── Data
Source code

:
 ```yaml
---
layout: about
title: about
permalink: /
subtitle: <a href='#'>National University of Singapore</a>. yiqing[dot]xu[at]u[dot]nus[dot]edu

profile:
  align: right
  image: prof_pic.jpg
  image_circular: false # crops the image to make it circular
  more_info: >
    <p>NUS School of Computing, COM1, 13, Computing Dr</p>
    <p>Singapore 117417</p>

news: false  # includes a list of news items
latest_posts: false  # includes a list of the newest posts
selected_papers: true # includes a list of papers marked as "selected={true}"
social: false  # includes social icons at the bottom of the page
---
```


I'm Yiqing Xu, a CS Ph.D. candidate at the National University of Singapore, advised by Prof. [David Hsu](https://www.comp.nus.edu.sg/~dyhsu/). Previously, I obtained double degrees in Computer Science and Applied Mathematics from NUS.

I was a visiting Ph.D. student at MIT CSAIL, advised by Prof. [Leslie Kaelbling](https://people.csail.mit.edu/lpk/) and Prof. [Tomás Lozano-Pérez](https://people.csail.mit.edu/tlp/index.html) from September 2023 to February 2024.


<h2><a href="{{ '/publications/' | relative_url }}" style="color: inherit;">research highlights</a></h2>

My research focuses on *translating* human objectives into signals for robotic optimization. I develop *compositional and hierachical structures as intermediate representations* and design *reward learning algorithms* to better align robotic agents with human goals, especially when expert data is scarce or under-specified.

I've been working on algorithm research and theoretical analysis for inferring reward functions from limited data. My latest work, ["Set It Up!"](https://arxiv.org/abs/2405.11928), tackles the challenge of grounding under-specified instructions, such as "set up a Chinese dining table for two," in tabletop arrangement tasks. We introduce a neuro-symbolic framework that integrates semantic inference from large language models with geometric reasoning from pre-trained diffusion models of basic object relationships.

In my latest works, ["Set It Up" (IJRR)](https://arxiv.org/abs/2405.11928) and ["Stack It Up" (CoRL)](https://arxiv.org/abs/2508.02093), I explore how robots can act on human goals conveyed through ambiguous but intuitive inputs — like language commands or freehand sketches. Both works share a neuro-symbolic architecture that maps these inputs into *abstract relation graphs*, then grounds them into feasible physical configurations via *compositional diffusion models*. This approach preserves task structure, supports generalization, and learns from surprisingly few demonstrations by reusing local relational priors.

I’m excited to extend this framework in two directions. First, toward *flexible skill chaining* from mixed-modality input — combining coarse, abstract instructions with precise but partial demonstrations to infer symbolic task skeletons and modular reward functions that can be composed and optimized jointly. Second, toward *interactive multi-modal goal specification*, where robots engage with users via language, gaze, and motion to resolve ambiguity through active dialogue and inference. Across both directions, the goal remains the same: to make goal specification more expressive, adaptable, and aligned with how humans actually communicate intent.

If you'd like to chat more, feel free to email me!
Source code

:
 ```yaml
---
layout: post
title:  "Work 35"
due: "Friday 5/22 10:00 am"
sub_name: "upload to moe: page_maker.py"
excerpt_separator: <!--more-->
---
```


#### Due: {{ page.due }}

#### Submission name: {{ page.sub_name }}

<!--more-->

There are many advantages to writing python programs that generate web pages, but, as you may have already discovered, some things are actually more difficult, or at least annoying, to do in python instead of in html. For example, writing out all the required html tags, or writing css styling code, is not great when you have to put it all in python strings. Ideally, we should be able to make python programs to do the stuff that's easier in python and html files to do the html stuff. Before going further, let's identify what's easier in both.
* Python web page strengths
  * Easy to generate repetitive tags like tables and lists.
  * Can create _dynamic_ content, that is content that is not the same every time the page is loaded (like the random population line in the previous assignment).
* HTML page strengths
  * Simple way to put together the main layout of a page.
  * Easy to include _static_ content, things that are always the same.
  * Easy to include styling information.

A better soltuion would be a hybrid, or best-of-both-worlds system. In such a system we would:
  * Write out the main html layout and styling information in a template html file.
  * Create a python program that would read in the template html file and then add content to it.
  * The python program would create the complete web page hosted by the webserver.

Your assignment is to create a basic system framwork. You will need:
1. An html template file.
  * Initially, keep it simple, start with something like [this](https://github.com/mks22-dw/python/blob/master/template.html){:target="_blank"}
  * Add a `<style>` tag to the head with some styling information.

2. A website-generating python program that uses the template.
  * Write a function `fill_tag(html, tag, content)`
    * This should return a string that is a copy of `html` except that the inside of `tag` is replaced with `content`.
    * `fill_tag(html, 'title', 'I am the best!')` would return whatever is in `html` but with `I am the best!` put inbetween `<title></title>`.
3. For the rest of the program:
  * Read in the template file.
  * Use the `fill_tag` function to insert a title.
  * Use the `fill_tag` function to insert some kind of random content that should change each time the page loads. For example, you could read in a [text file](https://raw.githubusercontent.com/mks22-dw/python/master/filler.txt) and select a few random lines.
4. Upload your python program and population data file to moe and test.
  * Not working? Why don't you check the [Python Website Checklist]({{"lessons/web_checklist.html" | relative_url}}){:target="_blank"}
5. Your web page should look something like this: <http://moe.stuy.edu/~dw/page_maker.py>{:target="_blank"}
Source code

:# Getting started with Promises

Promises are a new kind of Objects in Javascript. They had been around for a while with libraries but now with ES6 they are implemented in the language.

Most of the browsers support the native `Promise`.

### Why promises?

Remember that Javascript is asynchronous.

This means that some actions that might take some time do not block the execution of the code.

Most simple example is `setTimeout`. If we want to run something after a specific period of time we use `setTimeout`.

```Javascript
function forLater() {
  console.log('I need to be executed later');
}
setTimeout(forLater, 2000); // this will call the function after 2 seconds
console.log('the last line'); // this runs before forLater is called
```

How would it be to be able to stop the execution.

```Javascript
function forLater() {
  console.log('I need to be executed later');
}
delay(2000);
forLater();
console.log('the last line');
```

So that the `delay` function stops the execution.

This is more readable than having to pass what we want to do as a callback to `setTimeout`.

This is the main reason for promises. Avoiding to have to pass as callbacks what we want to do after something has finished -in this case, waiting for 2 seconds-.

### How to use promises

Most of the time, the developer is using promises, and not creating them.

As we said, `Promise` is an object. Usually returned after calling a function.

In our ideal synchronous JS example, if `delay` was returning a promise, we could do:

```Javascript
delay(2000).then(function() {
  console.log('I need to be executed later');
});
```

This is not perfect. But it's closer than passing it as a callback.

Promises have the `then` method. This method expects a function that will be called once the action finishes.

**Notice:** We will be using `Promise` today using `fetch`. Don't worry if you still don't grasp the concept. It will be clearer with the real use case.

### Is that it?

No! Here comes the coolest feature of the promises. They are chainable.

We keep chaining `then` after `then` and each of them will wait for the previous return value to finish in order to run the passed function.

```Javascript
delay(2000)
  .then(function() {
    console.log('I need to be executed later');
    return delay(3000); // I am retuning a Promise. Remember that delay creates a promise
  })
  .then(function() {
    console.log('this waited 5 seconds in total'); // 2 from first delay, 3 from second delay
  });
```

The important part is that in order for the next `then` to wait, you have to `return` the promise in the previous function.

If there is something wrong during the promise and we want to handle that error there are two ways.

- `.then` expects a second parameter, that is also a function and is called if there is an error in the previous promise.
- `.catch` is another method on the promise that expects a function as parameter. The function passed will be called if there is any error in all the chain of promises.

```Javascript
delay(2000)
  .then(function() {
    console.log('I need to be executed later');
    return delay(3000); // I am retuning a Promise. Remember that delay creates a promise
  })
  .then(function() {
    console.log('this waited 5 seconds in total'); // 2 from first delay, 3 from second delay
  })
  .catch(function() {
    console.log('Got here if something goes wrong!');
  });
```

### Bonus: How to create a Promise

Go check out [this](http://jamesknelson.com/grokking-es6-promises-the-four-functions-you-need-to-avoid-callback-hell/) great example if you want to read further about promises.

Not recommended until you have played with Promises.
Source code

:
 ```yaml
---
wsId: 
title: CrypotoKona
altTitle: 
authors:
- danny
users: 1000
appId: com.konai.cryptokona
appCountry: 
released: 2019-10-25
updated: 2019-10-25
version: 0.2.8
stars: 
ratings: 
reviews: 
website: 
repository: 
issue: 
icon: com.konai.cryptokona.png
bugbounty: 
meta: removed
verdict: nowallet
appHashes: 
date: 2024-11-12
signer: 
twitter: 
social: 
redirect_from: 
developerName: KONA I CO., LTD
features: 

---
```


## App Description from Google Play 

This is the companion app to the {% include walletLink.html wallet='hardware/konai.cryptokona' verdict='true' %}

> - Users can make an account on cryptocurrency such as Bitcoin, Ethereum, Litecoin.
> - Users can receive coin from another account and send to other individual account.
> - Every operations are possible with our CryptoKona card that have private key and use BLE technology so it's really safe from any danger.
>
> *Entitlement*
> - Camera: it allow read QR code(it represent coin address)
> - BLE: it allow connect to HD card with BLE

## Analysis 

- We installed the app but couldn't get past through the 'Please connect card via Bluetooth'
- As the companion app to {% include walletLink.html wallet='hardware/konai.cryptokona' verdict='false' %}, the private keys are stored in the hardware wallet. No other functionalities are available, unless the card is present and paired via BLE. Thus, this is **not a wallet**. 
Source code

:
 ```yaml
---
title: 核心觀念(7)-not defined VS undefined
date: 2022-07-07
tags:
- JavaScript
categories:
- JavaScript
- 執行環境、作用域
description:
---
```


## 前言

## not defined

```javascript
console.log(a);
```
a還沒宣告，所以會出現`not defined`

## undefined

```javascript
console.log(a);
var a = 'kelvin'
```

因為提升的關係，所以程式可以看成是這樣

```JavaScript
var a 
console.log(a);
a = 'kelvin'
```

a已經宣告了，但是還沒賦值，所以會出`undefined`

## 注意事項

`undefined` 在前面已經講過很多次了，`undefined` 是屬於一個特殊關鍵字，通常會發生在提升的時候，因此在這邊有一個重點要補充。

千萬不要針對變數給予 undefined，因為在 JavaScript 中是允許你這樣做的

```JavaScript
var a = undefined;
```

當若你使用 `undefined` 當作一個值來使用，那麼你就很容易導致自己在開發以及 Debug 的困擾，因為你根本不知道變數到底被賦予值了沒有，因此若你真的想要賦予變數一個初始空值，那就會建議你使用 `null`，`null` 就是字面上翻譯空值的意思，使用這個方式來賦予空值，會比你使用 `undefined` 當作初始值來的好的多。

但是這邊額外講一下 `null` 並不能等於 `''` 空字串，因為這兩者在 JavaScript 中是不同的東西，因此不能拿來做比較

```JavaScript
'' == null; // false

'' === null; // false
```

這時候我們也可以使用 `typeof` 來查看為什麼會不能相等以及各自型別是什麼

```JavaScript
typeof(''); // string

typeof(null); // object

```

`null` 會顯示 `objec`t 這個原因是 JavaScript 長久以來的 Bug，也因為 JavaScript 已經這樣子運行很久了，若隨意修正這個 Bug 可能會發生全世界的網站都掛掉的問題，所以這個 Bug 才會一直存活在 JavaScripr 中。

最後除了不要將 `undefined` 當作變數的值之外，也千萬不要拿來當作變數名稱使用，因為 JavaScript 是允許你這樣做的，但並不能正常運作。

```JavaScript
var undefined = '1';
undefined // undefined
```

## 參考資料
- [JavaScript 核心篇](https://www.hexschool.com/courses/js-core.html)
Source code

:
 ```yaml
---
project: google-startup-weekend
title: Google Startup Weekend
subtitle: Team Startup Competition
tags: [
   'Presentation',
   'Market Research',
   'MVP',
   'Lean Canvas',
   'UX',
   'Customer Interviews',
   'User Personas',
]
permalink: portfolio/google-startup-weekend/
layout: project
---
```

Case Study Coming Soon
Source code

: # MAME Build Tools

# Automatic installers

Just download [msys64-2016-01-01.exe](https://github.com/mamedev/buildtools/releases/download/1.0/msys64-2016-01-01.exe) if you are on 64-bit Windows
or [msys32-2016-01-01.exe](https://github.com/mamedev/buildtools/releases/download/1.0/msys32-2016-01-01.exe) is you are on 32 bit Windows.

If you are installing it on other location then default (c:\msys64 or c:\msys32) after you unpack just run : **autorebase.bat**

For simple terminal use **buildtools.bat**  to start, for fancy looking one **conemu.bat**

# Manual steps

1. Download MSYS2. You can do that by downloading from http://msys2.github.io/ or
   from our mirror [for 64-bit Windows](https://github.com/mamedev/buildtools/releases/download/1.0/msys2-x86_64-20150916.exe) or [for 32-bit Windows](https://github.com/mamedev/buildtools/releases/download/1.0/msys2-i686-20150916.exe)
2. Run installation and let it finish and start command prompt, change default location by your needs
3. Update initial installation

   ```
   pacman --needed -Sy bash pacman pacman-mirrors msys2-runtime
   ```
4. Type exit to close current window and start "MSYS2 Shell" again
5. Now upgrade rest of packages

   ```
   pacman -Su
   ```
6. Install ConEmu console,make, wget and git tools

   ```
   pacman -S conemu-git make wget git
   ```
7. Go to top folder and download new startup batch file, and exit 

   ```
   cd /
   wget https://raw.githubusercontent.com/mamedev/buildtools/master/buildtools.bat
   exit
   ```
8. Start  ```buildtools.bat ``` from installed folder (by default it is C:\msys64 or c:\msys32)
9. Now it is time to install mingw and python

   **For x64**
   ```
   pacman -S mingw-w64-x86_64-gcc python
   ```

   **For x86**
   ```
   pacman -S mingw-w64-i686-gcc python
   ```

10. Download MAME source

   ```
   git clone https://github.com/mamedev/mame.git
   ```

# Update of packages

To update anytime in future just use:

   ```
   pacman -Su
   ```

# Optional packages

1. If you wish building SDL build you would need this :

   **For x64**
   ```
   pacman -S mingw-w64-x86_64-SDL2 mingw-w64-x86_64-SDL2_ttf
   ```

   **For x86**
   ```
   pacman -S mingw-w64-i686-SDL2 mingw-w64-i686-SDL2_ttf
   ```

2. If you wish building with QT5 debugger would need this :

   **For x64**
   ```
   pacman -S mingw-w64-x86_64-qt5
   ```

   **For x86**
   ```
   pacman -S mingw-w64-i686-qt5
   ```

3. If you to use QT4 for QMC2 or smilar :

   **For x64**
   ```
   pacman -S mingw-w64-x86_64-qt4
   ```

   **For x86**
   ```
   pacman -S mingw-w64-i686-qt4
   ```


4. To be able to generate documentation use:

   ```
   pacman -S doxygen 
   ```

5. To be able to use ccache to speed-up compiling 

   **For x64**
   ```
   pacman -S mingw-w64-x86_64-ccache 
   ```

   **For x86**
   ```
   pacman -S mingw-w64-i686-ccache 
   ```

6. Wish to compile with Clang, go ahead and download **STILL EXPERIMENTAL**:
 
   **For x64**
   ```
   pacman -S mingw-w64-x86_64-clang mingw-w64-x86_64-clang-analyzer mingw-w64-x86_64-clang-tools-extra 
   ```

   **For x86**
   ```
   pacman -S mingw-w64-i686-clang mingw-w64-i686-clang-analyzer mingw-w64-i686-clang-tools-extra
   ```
────
_Exercise:_ Output should match, line for line, the stretch of the material above from the line holding "always the same." through the line holding "by the webserver.".

_Solution below:_
  * Easy to include _static_ content, things that are always the same.
  * Easy to include styling information.

A better soltuion would be a hybrid, or best-of-both-worlds system. In such a system we would:
  * Write out the main html layout and styling information in a template html file.
  * Create a python program that would read in the template html file and then add content to it.
  * The python program would create the complete web page hosted by the webserver.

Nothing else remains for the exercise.